Among the lines below, copy exactly those from the one with "The number of" through the one with "The two lines\\", counting both ends.

----- RECORDED DATA

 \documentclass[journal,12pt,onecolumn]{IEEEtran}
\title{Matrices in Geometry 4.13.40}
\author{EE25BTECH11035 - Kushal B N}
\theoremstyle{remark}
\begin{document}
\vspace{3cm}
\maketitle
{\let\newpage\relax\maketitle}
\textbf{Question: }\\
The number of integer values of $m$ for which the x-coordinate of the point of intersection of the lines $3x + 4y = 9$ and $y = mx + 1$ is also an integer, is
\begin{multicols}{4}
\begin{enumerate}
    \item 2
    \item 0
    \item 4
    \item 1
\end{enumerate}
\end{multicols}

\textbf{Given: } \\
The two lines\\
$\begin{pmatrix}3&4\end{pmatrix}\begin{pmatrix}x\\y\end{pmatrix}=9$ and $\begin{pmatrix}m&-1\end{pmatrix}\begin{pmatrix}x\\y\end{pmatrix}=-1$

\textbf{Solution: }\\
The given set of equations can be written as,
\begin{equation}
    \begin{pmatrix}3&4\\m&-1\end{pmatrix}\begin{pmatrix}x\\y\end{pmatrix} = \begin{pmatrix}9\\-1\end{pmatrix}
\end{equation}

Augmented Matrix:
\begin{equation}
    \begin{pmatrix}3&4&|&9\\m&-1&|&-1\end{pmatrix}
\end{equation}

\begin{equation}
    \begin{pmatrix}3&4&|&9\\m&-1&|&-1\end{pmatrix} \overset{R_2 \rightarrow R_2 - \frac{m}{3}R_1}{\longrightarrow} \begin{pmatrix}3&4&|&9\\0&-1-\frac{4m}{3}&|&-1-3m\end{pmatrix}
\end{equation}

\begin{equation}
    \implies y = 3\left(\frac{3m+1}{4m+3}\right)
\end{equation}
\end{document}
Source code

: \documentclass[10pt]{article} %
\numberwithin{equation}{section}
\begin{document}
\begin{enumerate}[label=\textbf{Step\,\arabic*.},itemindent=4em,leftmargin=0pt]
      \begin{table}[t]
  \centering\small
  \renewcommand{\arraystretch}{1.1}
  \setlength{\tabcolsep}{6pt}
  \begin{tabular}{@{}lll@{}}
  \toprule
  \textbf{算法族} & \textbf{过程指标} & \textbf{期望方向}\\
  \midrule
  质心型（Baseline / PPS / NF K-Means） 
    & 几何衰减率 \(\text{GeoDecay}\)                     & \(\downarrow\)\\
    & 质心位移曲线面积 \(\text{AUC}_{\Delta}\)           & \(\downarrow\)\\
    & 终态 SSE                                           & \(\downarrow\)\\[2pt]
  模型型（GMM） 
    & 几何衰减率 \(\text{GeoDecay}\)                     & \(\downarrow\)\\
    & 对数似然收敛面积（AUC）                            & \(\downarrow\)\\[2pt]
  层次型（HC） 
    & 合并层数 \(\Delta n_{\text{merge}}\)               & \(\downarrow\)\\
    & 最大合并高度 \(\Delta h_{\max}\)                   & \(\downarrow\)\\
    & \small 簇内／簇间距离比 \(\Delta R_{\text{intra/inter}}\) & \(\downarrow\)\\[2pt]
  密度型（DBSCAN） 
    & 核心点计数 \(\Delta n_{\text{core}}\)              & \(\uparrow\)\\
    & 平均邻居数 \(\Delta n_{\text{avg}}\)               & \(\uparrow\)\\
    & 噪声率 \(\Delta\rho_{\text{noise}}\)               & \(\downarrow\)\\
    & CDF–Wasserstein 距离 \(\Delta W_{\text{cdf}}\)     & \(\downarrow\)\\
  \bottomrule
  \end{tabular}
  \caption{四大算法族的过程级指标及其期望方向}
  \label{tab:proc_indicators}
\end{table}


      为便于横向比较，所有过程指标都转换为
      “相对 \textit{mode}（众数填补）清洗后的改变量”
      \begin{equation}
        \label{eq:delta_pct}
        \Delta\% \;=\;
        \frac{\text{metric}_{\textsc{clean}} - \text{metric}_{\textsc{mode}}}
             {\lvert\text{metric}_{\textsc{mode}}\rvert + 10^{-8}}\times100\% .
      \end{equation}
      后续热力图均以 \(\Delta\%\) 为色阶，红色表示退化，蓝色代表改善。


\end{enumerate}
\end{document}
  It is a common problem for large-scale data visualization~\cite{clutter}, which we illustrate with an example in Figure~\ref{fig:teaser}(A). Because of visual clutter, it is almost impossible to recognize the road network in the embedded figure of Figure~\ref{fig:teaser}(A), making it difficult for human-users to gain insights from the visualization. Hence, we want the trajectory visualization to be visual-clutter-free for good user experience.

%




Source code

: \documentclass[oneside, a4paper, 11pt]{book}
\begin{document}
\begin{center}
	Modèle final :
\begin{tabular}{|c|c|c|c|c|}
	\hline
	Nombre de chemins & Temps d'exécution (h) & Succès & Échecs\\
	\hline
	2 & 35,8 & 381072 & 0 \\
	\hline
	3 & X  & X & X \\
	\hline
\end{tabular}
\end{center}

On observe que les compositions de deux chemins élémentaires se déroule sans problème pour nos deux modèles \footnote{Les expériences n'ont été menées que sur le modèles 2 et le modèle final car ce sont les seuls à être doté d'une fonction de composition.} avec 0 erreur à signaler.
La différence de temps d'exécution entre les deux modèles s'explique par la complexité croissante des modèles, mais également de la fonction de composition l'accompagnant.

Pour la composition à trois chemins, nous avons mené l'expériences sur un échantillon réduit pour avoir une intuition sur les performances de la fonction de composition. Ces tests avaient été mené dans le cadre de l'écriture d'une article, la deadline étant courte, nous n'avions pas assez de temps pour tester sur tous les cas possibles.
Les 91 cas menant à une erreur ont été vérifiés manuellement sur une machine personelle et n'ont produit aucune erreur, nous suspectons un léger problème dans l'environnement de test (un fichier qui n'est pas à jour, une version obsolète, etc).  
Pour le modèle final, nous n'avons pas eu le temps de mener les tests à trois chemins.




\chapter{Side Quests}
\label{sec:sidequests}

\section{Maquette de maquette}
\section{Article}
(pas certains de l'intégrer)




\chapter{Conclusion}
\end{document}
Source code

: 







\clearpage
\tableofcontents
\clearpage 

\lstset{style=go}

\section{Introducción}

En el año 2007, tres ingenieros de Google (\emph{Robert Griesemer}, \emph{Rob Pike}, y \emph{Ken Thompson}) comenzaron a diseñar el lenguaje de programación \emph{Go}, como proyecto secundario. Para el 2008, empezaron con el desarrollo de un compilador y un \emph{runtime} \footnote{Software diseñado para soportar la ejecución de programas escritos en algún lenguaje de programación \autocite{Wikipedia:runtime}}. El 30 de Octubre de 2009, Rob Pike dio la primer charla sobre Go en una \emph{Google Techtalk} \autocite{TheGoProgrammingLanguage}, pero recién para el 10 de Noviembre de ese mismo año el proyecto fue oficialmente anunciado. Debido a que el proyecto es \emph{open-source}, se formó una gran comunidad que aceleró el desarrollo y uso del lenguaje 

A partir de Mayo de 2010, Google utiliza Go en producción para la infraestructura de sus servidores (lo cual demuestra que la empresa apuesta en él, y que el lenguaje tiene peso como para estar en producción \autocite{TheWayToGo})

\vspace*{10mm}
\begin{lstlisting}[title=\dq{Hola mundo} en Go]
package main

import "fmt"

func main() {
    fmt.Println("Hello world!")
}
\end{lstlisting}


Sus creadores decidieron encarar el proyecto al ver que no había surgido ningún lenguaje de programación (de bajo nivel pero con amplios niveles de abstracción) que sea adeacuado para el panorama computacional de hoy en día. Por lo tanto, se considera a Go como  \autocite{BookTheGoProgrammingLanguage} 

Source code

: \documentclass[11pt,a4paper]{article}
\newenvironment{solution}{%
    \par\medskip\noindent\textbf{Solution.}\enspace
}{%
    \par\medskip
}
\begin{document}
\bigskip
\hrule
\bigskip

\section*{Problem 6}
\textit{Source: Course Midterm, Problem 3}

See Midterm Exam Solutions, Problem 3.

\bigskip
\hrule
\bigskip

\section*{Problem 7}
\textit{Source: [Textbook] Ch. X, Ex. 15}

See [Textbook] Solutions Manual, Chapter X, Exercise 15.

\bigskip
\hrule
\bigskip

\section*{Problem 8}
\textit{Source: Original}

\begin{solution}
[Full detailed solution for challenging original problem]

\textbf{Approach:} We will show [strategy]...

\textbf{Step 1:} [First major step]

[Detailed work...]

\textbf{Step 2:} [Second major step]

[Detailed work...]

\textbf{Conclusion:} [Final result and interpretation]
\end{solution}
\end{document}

----------

▸ RESPONSE FOR THIS EXERCISE
The number of integer values of $m$ for which the x-coordinate of the point of intersection of the lines $3x + 4y = 9$ and $y = mx + 1$ is also an integer, is
\begin{multicols}{4}
\begin{enumerate}
    \item 2
    \item 0
    \item 4
    \item 1
\end{enumerate}
\end{multicols}

\textbf{Given: } \\
The two lines\\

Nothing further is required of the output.